結論から言おう。俺の考えは完璧なまでに的を射ていた。

 胃のざわめきに気を取られたその刹那、新入生が立っている床が一斉に抜け落ちた。束の間の暗闇を抜けて次に目に入ってきた光景は、今や動画配信における強力なコンテンツと化した存在であった。

「いつの間にフラグを建てていた?」

 旭第一高等学校。ダンジョンの発見以来最初に設立された高校であり、三年間を通してダンジョンに挑むだけの力を徹底的に養えるとはパンフレットを通して知っていた。

 しかし、ここまで本気だとは想像していなかった。

 高校生活初日、晴れ舞台である入学式にて、新入生総勢百八十名はダンジョンに突き落とされた。


 旭第一高校は、ダンジョンに挑む人物を育成するうえで首一つ抜けた教育機関である。この学校から輩出された多くの人物が、ダンジョン史に残るような大きな功績を残している。

 こう紹介されると、学校内には厳しい実力の序列があるように思えるが、実際には実力にちなんで生じる制度上の差はない。どのクラスにも優秀である生徒と平凡である生徒の両方が在籍していることに加え、クラスや学年の枠を越えて催される行事も少なくない。ライバル意識よりもむしろ仲間意識が芽生えやすい環境なのだ。
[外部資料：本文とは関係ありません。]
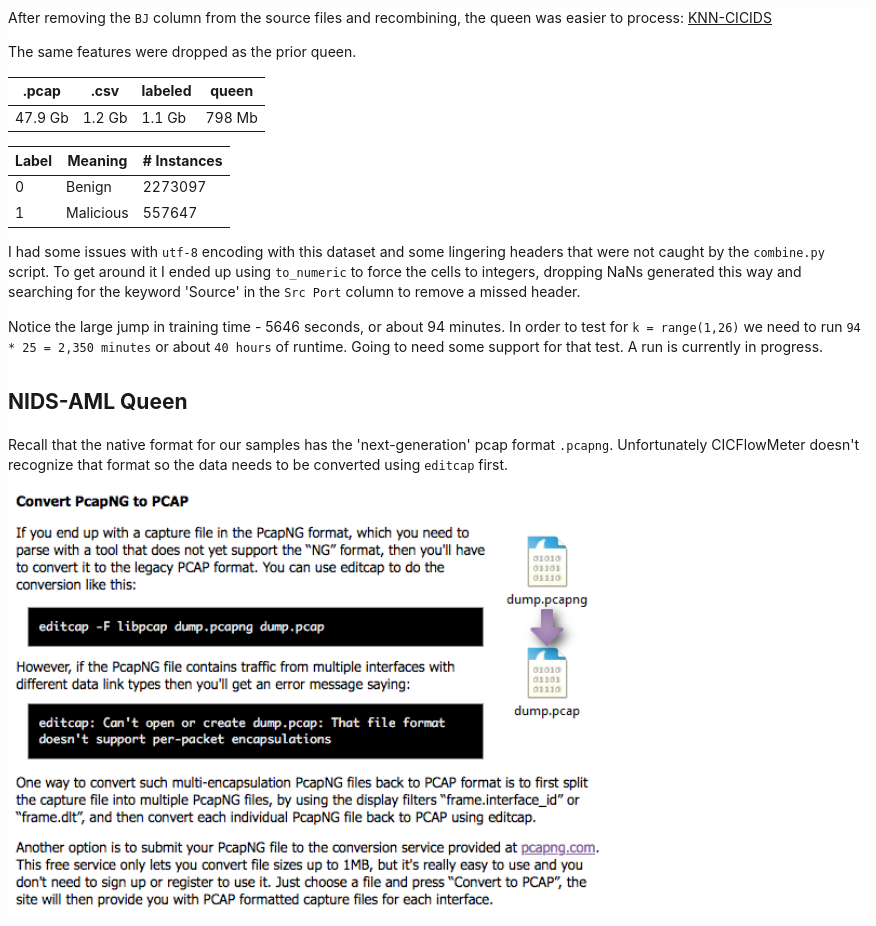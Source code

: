 After removing the `BJ` column from the source files and recombining, the queen
was easier to process:
[KNN-CICIDS](/assets/CICIDS-Processing-and-Queen.html)

The same features were dropped as the prior queen.

.pcap | .csv | labeled | queen
------- | ------- | ------- | -------
47.9 Gb | 1.2 Gb | 1.1 Gb | 798 Mb



Label | Meaning | # Instances
------- | ------- | -------
0 | Benign | 2273097
1 | Malicious | 557647

I had some issues with `utf-8` encoding with this dataset and some lingering headers
that were not caught by the `combine.py` script. To get around it I ended up
using `to_numeric` to force the cells to integers, dropping NaNs generated this way
and searching for the keyword 'Source' in the `Src Port` column to remove a missed
header.

Notice the large jump in training time - 5646 seconds, or about 94 minutes. In order
to test for `k = range(1,26)` we need to run `94 * 25 = 2,350 minutes` or about
`40 hours` of runtime. Going to need some support for that test. A run is currently
in progress.

## NIDS-AML Queen
Recall that the native format for our samples has the 'next-generation' pcap
format `.pcapng`. Unfortunately CICFlowMeter doesn't recognize that format so
the data needs to be converted using `editcap` first.

<img src="/assets/editcap.png" width="600">
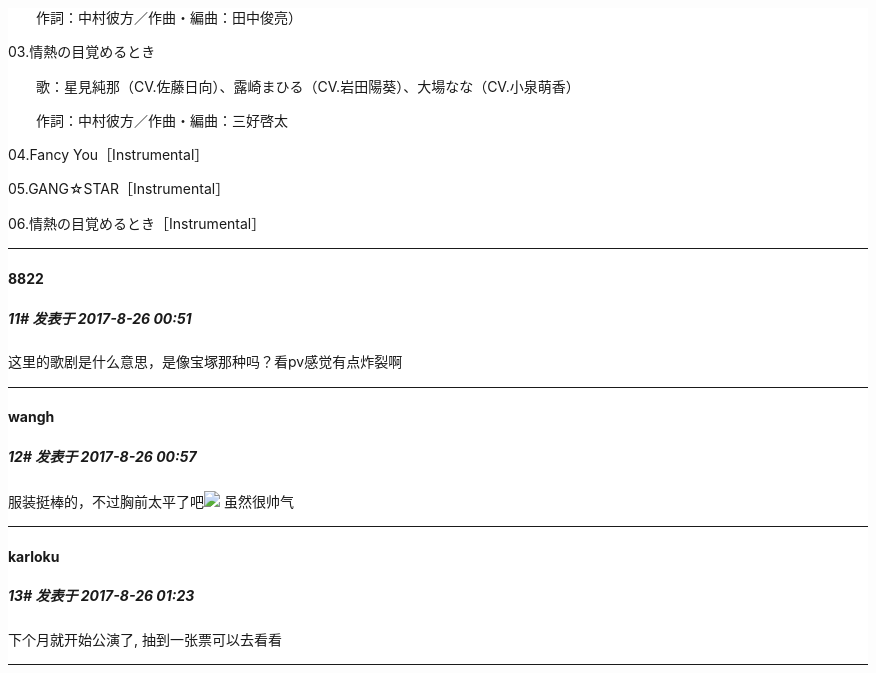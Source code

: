 　　作詞：中村彼方／作曲・編曲：田中俊亮）

03.情熱の目覚めるとき

　　歌：星見純那（CV.佐藤日向）、露崎まひる（CV.岩田陽葵）、大場なな（CV.小泉萌香）

　　作詞：中村彼方／作曲・編曲：三好啓太

04.Fancy You［Instrumental］

05.GANG☆STAR［Instrumental］

06.情熱の目覚めるとき［Instrumental］







-----

####  8822  
##### 11#       发表于 2017-8-26 00:51




这里的歌剧是什么意思，是像宝塚那种吗？看pv感觉有点炸裂啊







-----

####  wangh  
##### 12#       发表于 2017-8-26 00:57




服装挺棒的，不过胸前太平了吧<img src="https://static.saraba1st.com/image/smiley/face2017/067.png" referrerpolicy="no-referrer"> 虽然很帅气







-----

####  karloku  
##### 13#       发表于 2017-8-26 01:23




下个月就开始公演了, 抽到一张票可以去看看







-----

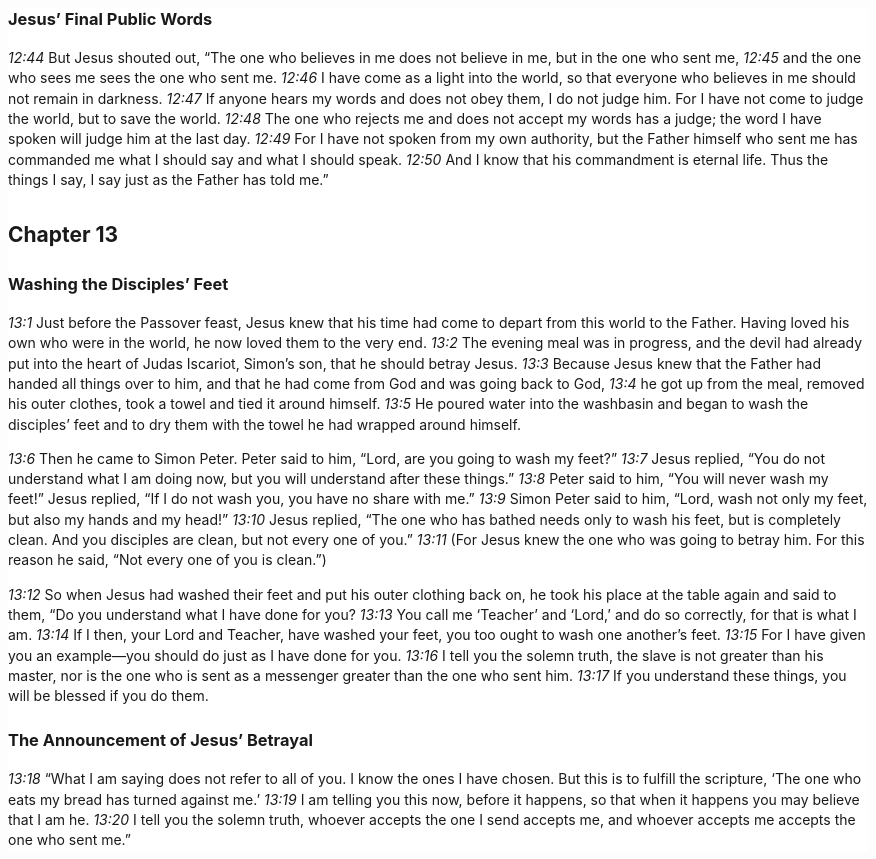 ### Jesus’ Final Public Words

<cite>12:44</cite> But Jesus shouted out, “The one who believes in me does not believe in me, but in the one who sent me, <cite>12:45</cite> and the one who sees me sees the one who sent me. <cite>12:46</cite> I have come as a light into the world, so that everyone who believes in me should not remain in darkness. <cite>12:47</cite> If anyone hears my words and does not obey them, I do not judge him. For I have not come to judge the world, but to save the world. <cite>12:48</cite> The one who rejects me and does not accept my words has a judge; the word I have spoken will judge him at the last day. <cite>12:49</cite> For I have not spoken from my own authority, but the Father himself who sent me has commanded me what I should say and what I should speak. <cite>12:50</cite> And I know that his commandment is eternal life. Thus the things I say, I say just as the Father has told me.”

## Chapter 13

### Washing the Disciples’ Feet

<cite>13:1</cite> Just before the Passover feast, Jesus knew that his time had come to depart from this world to the Father. Having loved his own who were in the world, he now loved them to the very end. <cite>13:2</cite> The evening meal was in progress, and the devil had already put into the heart of Judas Iscariot, Simon’s son, that he should betray Jesus. <cite>13:3</cite> Because Jesus knew that the Father had handed all things over to him, and that he had come from God and was going back to God, <cite>13:4</cite> he got up from the meal, removed his outer clothes, took a towel and tied it around himself. <cite>13:5</cite> He poured water into the washbasin and began to wash the disciples’ feet and to dry them with the towel he had wrapped around himself.

<cite>13:6</cite> Then he came to Simon Peter. Peter said to him, “Lord, are you going to wash my feet?” <cite>13:7</cite> Jesus replied, “You do not understand what I am doing now, but you will understand after these things.” <cite>13:8</cite> Peter said to him, “You will never wash my feet!” Jesus replied, “If I do not wash you, you have no share with me.” <cite>13:9</cite> Simon Peter said to him, “Lord, wash not only my feet, but also my hands and my head!” <cite>13:10</cite> Jesus replied, “The one who has bathed needs only to wash his feet, but is completely clean. And you disciples are clean, but not every one of you.” <cite>13:11</cite> (For Jesus knew the one who was going to betray him. For this reason he said, “Not every one of you is clean.”)

<cite>13:12</cite> So when Jesus had washed their feet and put his outer clothing back on, he took his place at the table again and said to them, “Do you understand what I have done for you? <cite>13:13</cite> You call me ‘Teacher’ and ‘Lord,’ and do so correctly, for that is what I am. <cite>13:14</cite> If I then, your Lord and Teacher, have washed your feet, you too ought to wash one another’s feet. <cite>13:15</cite> For I have given you an example—you should do just as I have done for you. <cite>13:16</cite> I tell you the solemn truth, the slave is not greater than his master, nor is the one who is sent as a messenger greater than the one who sent him. <cite>13:17</cite> If you understand these things, you will be blessed if you do them.

### The Announcement of Jesus’ Betrayal

<cite>13:18</cite> “What I am saying does not refer to all of you. I know the ones I have chosen. But this is to fulfill the scripture, ‘The one who eats my bread has turned against me.’ <cite>13:19</cite> I am telling you this now, before it happens, so that when it happens you may believe that I am he. <cite>13:20</cite> I tell you the solemn truth, whoever accepts the one I send accepts me, and whoever accepts me accepts the one who sent me.”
 しかし、旭第一高校には通常の学校と大きく異なる点が一つある。この学校は、ダンジョンに関する成績の全てを公表するのだ。それは、ただ全校生徒のランキングを公表するだけではない。どこで減点されどこで加点をされたのか、そうした要素が教師だけでなく生徒の誰もが知り得る環境が作られているのだ。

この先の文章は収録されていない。